══ DATASET RECORDS
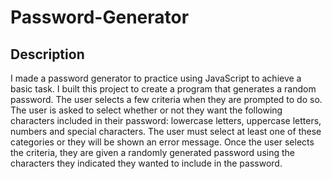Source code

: # Password-Generator

## Description

I made a password generator to practice using JavaScript to achieve a basic task. I built this project to create a program that generates a random password. The user selects a few criteria when they are prompted to do so. The user is asked to select whether or not they want the following characters included in their password: lowercase letters, uppercase  letters, numbers and special characters. The user must select at least one of these categories or they will be shown an error message. Once the user selects the criteria, they are given a randomly generated password using the characters they indicated they wanted to include in the password.

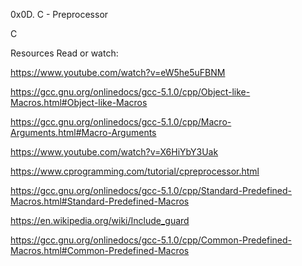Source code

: 0x0D. C - Preprocessor

C

Resources
Read or watch:

https://www.youtube.com/watch?v=eW5he5uFBNM

https://gcc.gnu.org/onlinedocs/gcc-5.1.0/cpp/Object-like-Macros.html#Object-like-Macros

https://gcc.gnu.org/onlinedocs/gcc-5.1.0/cpp/Macro-Arguments.html#Macro-Arguments

https://www.youtube.com/watch?v=X6HiYbY3Uak

https://www.cprogramming.com/tutorial/cpreprocessor.html

https://gcc.gnu.org/onlinedocs/gcc-5.1.0/cpp/Standard-Predefined-Macros.html#Standard-Predefined-Macros


https://en.wikipedia.org/wiki/Include_guard

https://gcc.gnu.org/onlinedocs/gcc-5.1.0/cpp/Common-Predefined-Macros.html#Common-Predefined-Macros
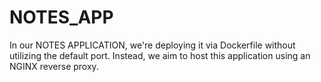 # NOTES_APP
In our NOTES APPLICATION, we're deploying it via Dockerfile without utilizing the default port. Instead, we aim to host this application using an NGINX reverse proxy.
════
* [TASK PROMPT] For each line of the data that has the word "html", report that line.

* [RESPONSE]
https://gcc.gnu.org/onlinedocs/gcc-5.1.0/cpp/Object-like-Macros.html#Object-like-Macros
https://gcc.gnu.org/onlinedocs/gcc-5.1.0/cpp/Macro-Arguments.html#Macro-Arguments
https://www.cprogramming.com/tutorial/cpreprocessor.html
https://gcc.gnu.org/onlinedocs/gcc-5.1.0/cpp/Standard-Predefined-Macros.html#Standard-Predefined-Macros
https://gcc.gnu.org/onlinedocs/gcc-5.1.0/cpp/Common-Predefined-Macros.html#Common-Predefined-Macros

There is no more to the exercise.